Thai-Western Mobilities and Migration: Intimacy within Cross-Border Connections
Thai-Western Mobilities and Migration. Intimacy within Cross-Border Connections brings together research on the large-scale mobilities and migration pathways between Thailand and ‘Western’ countries, hereby understood as Europe, North America and Australia.
Thailand has long been a popular tourist destination as it is reflected in a large number of foreigners moving in and out of Thailand each year, supported by a powerful tourism industry and infrastructure. Meanwhile, substantial Thai-Western ‘both-ways’ migration pathways have emerged over the last three decades. These have been driven largely by cross-border marriage migration. Hence, it is now common to see Thai-Western couples at airports in European and North American cities, as well as rural regions and urban or beach-sided tourist destinations in Thailand.

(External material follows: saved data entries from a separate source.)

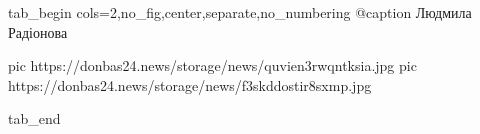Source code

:  
 
 
 
 


\ifcmt
  tab_begin cols=2,no_fig,center,separate,no_numbering
		 @caption Людмила Радіонова

     pic https://donbas24.news/storage/news/quvien3rwqntksia.jpg
		 pic https://donbas24.news/storage/news/f3skddostir8sxmp.jpg

  tab_end
\fi
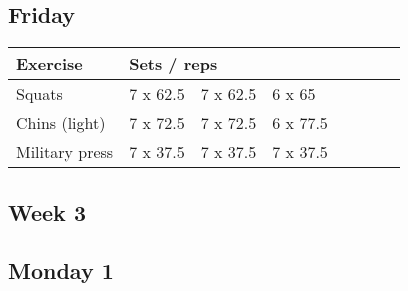 \documentclass[12pt, a4paper]{article}%
\begin{document}
  \subsection*{\hspace{0.5em} Friday }


  \begin{tabular}{l|lllllll}
  \hspace{0.75em} \textbf{Exercise} & \multicolumn{ 7 }{l}{ \textbf{Sets / reps} } \\ \hline

            \hspace{0.75em} Squats
            & 7 x 62.5
            & 7 x 62.5
            & 6 x 65
            & 
            & 
            & 
            & 
            \\


            \hspace{0.75em} Chins (light)
            & 7 x 72.5
            & 7 x 72.5
            & 6 x 77.5
            & 
            & 
            & 
            & 
            \\


            \hspace{0.75em} Military press
            & 7 x 37.5
            & 7 x 37.5
            & 7 x 37.5
            & 
            & 
            & 
            & 
            \\


  \end{tabular}


\clearpage \subsection*{\hspace{0.25em} Week 3 }
  \subsection*{\hspace{0.5em} Monday 1 }
\end{document}
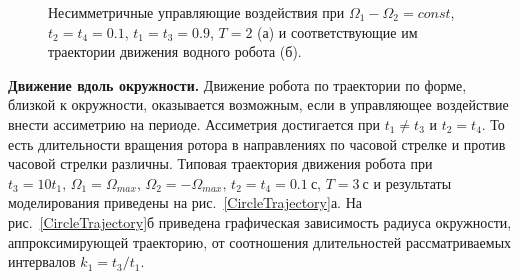 \begin{figure}[!ht]
	\begin{minipage}[h]{0.5\linewidth}
	\end{minipage}
	\hfill
	\begin{minipage}[h]{0.5\linewidth}
	\end{minipage}
	\vfill
	\begin{minipage}[h]{0.5\linewidth}
	\end{minipage}
	\hfill
	\begin{minipage}[h]{0.5\linewidth}
	\end{minipage}

	\caption{Несимметричные управляющие воздействия при $\Omega_1 - \Omega_2 = const$, $t_2 = t_4 = 0.1$, $t_1 = t_3 = 0.9$, $T = 2$ (а) и соответствующие им траектории движения водного робота (б).}
	\label{DifferentAmp}
\end{figure}

%	
%	

\textbf{Движение вдоль окружности.} Движение робота по траектории по форме, близкой к окружности, оказывается возможным, если в управляющее воздействие внести ассиметрию на периоде. Ассиметрия достигается при $t_1 \neq t_3$ и $t_2 = t_4$. То есть длительности вращения ротора в направлениях по часовой стрелке и против часовой стрелки различны. Типовая траектория движения робота при $ t_3 = 10 t_1,\, \Omega_1 = \Omega_{max},\, \Omega_2 = -\Omega_{max},\, t_2 = t_4 = 0.1~\text{с},\, T = 3~\text{с} $
и результаты моделирования приведены на рис.~\ref{CircleTrajectory}а. На рис.~\ref{CircleTrajectory}б приведена графическая зависимость радиуса окружности, аппроксимирующей траекторию, от соотношения длительностей рассматриваемых интервалов $k_1 = t_3 / t_1$.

Research presented in this book explores the transnational social relationships and cross-border connections between ‘ordinary’ people that arise from the increasingly large-scale mobilities and migrations between Thailand and ‘the West’. While Thai and Western people’s social relationships are usually studied as personal stories within a cross-border marriage migration perspective, this book considers it necessary to see them as more than marriage migration.
Even though a focus on the ‘personal life stories’ of marriage migrants provides valuable insights, it can also mask consideration of the structural context of socially embedded cross-border connections and exchanges, as well as state restrictions, that, first, make people’s decisions to move a possibility in the first place, and second, shape a migrant’s post-migration life-trajectory and experiences, relative to others in their origin and settlement societies.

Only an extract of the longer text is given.